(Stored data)
╭──
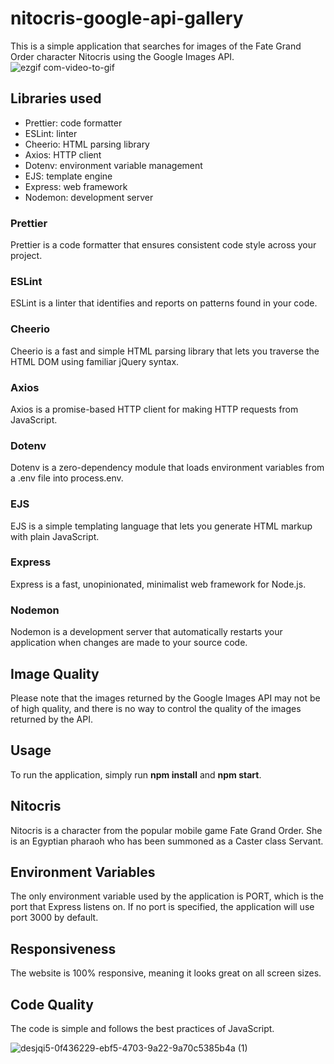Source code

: # nitocris-google-api-gallery

This is a simple application that searches for images of the Fate Grand Order character Nitocris using the Google Images API.
![ezgif com-video-to-gif](https://user-images.githubusercontent.com/37316637/226515987-db33a7bb-6597-45f8-8c1b-7566c04c8449.gif)

## Libraries used

- Prettier: code formatter
- ESLint: linter
- Cheerio: HTML parsing library
- Axios: HTTP client
- Dotenv: environment variable management
- EJS: template engine
- Express: web framework
- Nodemon: development server

### Prettier

Prettier is a code formatter that ensures consistent code style across your project.

### ESLint

ESLint is a linter that identifies and reports on patterns found in your code.

### Cheerio

Cheerio is a fast and simple HTML parsing library that lets you traverse the HTML DOM using familiar jQuery syntax.

### Axios

Axios is a promise-based HTTP client for making HTTP requests from JavaScript.

### Dotenv

Dotenv is a zero-dependency module that loads environment variables from a .env file into process.env.

### EJS

EJS is a simple templating language that lets you generate HTML markup with plain JavaScript.

### Express

Express is a fast, unopinionated, minimalist web framework for Node.js.

### Nodemon

Nodemon is a development server that automatically restarts your application when changes are made to your source code.

## Image Quality

Please note that the images returned by the Google Images API may not be of high quality, and there is no way to control the quality of the images returned by the API.

## Usage

To run the application, simply run **npm install** and **npm start**.

## Nitocris

Nitocris is a character from the popular mobile game Fate Grand Order. She is an Egyptian pharaoh who has been summoned as a Caster class Servant.

## Environment Variables

The only environment variable used by the application is PORT, which is the port that Express listens on. If no port is specified, the application will use port 3000 by default.

## Responsiveness

The website is 100% responsive, meaning it looks great on all screen sizes.

## Code Quality

The code is simple and follows the best practices of JavaScript.

![desjqi5-0f436229-ebf5-4703-9a22-9a70c5385b4a (1)](https://user-images.githubusercontent.com/37316637/226513716-3a1a9247-a7df-4c6f-90fd-19c6ea0d63b0.png)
╰──
_Task to carry out_: What you should return is the exact text of every line from the top of the entries through the line with "### Prettier", pictures removed.

_Solution to this problem_:
Source code

: # nitocris-google-api-gallery

This is a simple application that searches for images of the Fate Grand Order character Nitocris using the Google Images API.
![ezgif com-video-to-gif](https://user-images.githubusercontent.com/37316637/226515987-db33a7bb-6597-45f8-8c1b-7566c04c8449.gif)

## Libraries used

- Prettier: code formatter
- ESLint: linter
- Cheerio: HTML parsing library
- Axios: HTTP client
- Dotenv: environment variable management
- EJS: template engine
- Express: web framework
- Nodemon: development server

### Prettier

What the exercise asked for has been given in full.